++++ Given entries ++++
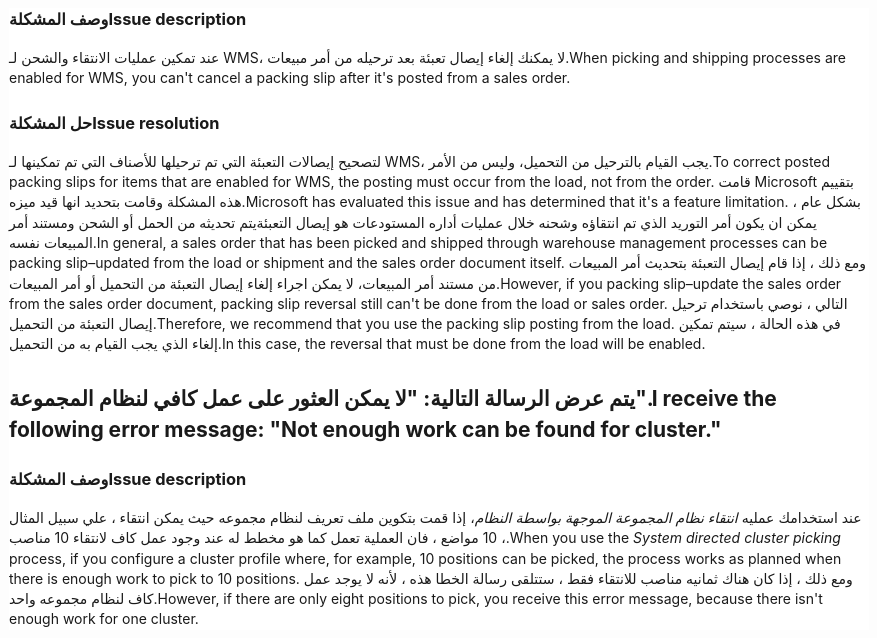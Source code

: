 ### <a name="issue-description"></a><span data-ttu-id="f1a49-142">وصف المشكلة</span><span class="sxs-lookup"><span data-stu-id="f1a49-142">Issue description</span></span>

<span data-ttu-id="f1a49-143">عند تمكين عمليات الانتقاء والشحن لـ WMS، لا يمكنك إلغاء إيصال تعبئة بعد ترحيله من أمر مبيعات.</span><span class="sxs-lookup"><span data-stu-id="f1a49-143">When picking and shipping processes are enabled for WMS, you can't cancel a packing slip after it's posted from a sales order.</span></span>

### <a name="issue-resolution"></a><span data-ttu-id="f1a49-144">حل المشكلة</span><span class="sxs-lookup"><span data-stu-id="f1a49-144">Issue resolution</span></span>

<span data-ttu-id="f1a49-145">لتصحيح إيصالات التعبئة التي تم ترحيلها للأصناف التي تم تمكينها لـ WMS، يجب القيام بالترحيل من التحميل، وليس من الأمر.</span><span class="sxs-lookup"><span data-stu-id="f1a49-145">To correct posted packing slips for items that are enabled for WMS, the posting must occur from the load, not from the order.</span></span> <span data-ttu-id="f1a49-146">قامت Microsoft بتقييم هذه المشكلة وقامت بتحديد انها قيد ميزه.</span><span class="sxs-lookup"><span data-stu-id="f1a49-146">Microsoft has evaluated this issue and has determined that it's a feature limitation.</span></span> <span data-ttu-id="f1a49-147">بشكل عام ، يمكن ان يكون أمر التوريد الذي تم انتقاؤه وشحنه خلال عمليات أداره المستودعات هو إيصال التعبئةيتم تحديثه من الحمل أو الشحن ومستند أمر المبيعات نفسه.</span><span class="sxs-lookup"><span data-stu-id="f1a49-147">In general, a sales order that has been picked and shipped through warehouse management processes can be packing slip–updated from the load or shipment and the sales order document itself.</span></span> <span data-ttu-id="f1a49-148">ومع ذلك ، إذا قام إيصال التعبئة بتحديث أمر المبيعات من مستند أمر المبيعات، لا يمكن اجراء إلغاء إيصال التعبئة من التحميل أو أمر المبيعات.</span><span class="sxs-lookup"><span data-stu-id="f1a49-148">However, if you packing slip–update the sales order from the sales order document, packing slip reversal still can't be done from the load or sales order.</span></span> <span data-ttu-id="f1a49-149">التالي ، نوصي باستخدام ترحيل إيصال التعبئة من التحميل.</span><span class="sxs-lookup"><span data-stu-id="f1a49-149">Therefore, we recommend that you use the packing slip posting from the load.</span></span> <span data-ttu-id="f1a49-150">في هذه الحالة ، سيتم تمكين إلغاء الذي يجب القيام به من التحميل.</span><span class="sxs-lookup"><span data-stu-id="f1a49-150">In this case, the reversal that must be done from the load will be enabled.</span></span>

## <a name="i-receive-the-following-error-message-not-enough-work-can-be-found-for-cluster"></a><span data-ttu-id="f1a49-151">يتم عرض الرسالة التالية: "لا يمكن العثور على عمل كافي لنظام المجموعة".</span><span class="sxs-lookup"><span data-stu-id="f1a49-151">I receive the following error message: "Not enough work can be found for cluster."</span></span>

### <a name="issue-description"></a><span data-ttu-id="f1a49-152">وصف المشكلة</span><span class="sxs-lookup"><span data-stu-id="f1a49-152">Issue description</span></span>

<span data-ttu-id="f1a49-153">عند استخدامك عمليه *انتقاء نظام المجموعة الموجهة بواسطة النظام*، إذا قمت بتكوين ملف تعريف لنظام مجموعه حيث يمكن انتقاء ، علي سبيل المثال ، 10 مواضع ، فان العملية تعمل كما هو مخطط له عند وجود عمل كاف لانتقاء 10 مناصب.</span><span class="sxs-lookup"><span data-stu-id="f1a49-153">When you use the *System directed cluster picking* process, if you configure a cluster profile where, for example, 10 positions can be picked, the process works as planned when there is enough work to pick to 10 positions.</span></span> <span data-ttu-id="f1a49-154">ومع ذلك ، إذا كان هناك ثمانيه مناصب للانتقاء فقط ، ستتلقى رسالة الخطا هذه ، لأنه لا يوجد عمل كاف لنظام مجموعه واحد.</span><span class="sxs-lookup"><span data-stu-id="f1a49-154">However, if there are only eight positions to pick, you receive this error message, because there isn't enough work for one cluster.</span></span>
++++
### Aim of the exercise:
Leaving the pictures aside, output each entry above exactly as written.

### Your solution:
Source code

: ### <a name="issue-description"></a><span data-ttu-id="f1a49-142">وصف المشكلة</span><span class="sxs-lookup"><span data-stu-id="f1a49-142">Issue description</span></span>

<span data-ttu-id="f1a49-143">عند تمكين عمليات الانتقاء والشحن لـ WMS، لا يمكنك إلغاء إيصال تعبئة بعد ترحيله من أمر مبيعات.</span><span class="sxs-lookup"><span data-stu-id="f1a49-143">When picking and shipping processes are enabled for WMS, you can't cancel a packing slip after it's posted from a sales order.</span></span>

### <a name="issue-resolution"></a><span data-ttu-id="f1a49-144">حل المشكلة</span><span class="sxs-lookup"><span data-stu-id="f1a49-144">Issue resolution</span></span>

<span data-ttu-id="f1a49-145">لتصحيح إيصالات التعبئة التي تم ترحيلها للأصناف التي تم تمكينها لـ WMS، يجب القيام بالترحيل من التحميل، وليس من الأمر.</span><span class="sxs-lookup"><span data-stu-id="f1a49-145">To correct posted packing slips for items that are enabled for WMS, the posting must occur from the load, not from the order.</span></span> <span data-ttu-id="f1a49-146">قامت Microsoft بتقييم هذه المشكلة وقامت بتحديد انها قيد ميزه.</span><span class="sxs-lookup"><span data-stu-id="f1a49-146">Microsoft has evaluated this issue and has determined that it's a feature limitation.</span></span> <span data-ttu-id="f1a49-147">بشكل عام ، يمكن ان يكون أمر التوريد الذي تم انتقاؤه وشحنه خلال عمليات أداره المستودعات هو إيصال التعبئةيتم تحديثه من الحمل أو الشحن ومستند أمر المبيعات نفسه.</span><span class="sxs-lookup"><span data-stu-id="f1a49-147">In general, a sales order that has been picked and shipped through warehouse management processes can be packing slip–updated from the load or shipment and the sales order document itself.</span></span> <span data-ttu-id="f1a49-148">ومع ذلك ، إذا قام إيصال التعبئة بتحديث أمر المبيعات من مستند أمر المبيعات، لا يمكن اجراء إلغاء إيصال التعبئة من التحميل أو أمر المبيعات.</span><span class="sxs-lookup"><span data-stu-id="f1a49-148">However, if you packing slip–update the sales order from the sales order document, packing slip reversal still can't be done from the load or sales order.</span></span> <span data-ttu-id="f1a49-149">التالي ، نوصي باستخدام ترحيل إيصال التعبئة من التحميل.</span><span class="sxs-lookup"><span data-stu-id="f1a49-149">Therefore, we recommend that you use the packing slip posting from the load.</span></span> <span data-ttu-id="f1a49-150">في هذه الحالة ، سيتم تمكين إلغاء الذي يجب القيام به من التحميل.</span><span class="sxs-lookup"><span data-stu-id="f1a49-150">In this case, the reversal that must be done from the load will be enabled.</span></span>

## <a name="i-receive-the-following-error-message-not-enough-work-can-be-found-for-cluster"></a><span data-ttu-id="f1a49-151">يتم عرض الرسالة التالية: "لا يمكن العثور على عمل كافي لنظام المجموعة".</span><span class="sxs-lookup"><span data-stu-id="f1a49-151">I receive the following error message: "Not enough work can be found for cluster."</span></span>

### <a name="issue-description"></a><span data-ttu-id="f1a49-152">وصف المشكلة</span><span class="sxs-lookup"><span data-stu-id="f1a49-152">Issue description</span></span>

<span data-ttu-id="f1a49-153">عند استخدامك عمليه *انتقاء نظام المجموعة الموجهة بواسطة النظام*، إذا قمت بتكوين ملف تعريف لنظام مجموعه حيث يمكن انتقاء ، علي سبيل المثال ، 10 مواضع ، فان العملية تعمل كما هو مخطط له عند وجود عمل كاف لانتقاء 10 مناصب.</span><span class="sxs-lookup"><span data-stu-id="f1a49-153">When you use the *System directed cluster picking* process, if you configure a cluster profile where, for example, 10 positions can be picked, the process works as planned when there is enough work to pick to 10 positions.</span></span> <span data-ttu-id="f1a49-154">ومع ذلك ، إذا كان هناك ثمانيه مناصب للانتقاء فقط ، ستتلقى رسالة الخطا هذه ، لأنه لا يوجد عمل كاف لنظام مجموعه واحد.</span><span class="sxs-lookup"><span data-stu-id="f1a49-154">However, if there are only eight positions to pick, you receive this error message, because there isn't enough work for one cluster.</span></span>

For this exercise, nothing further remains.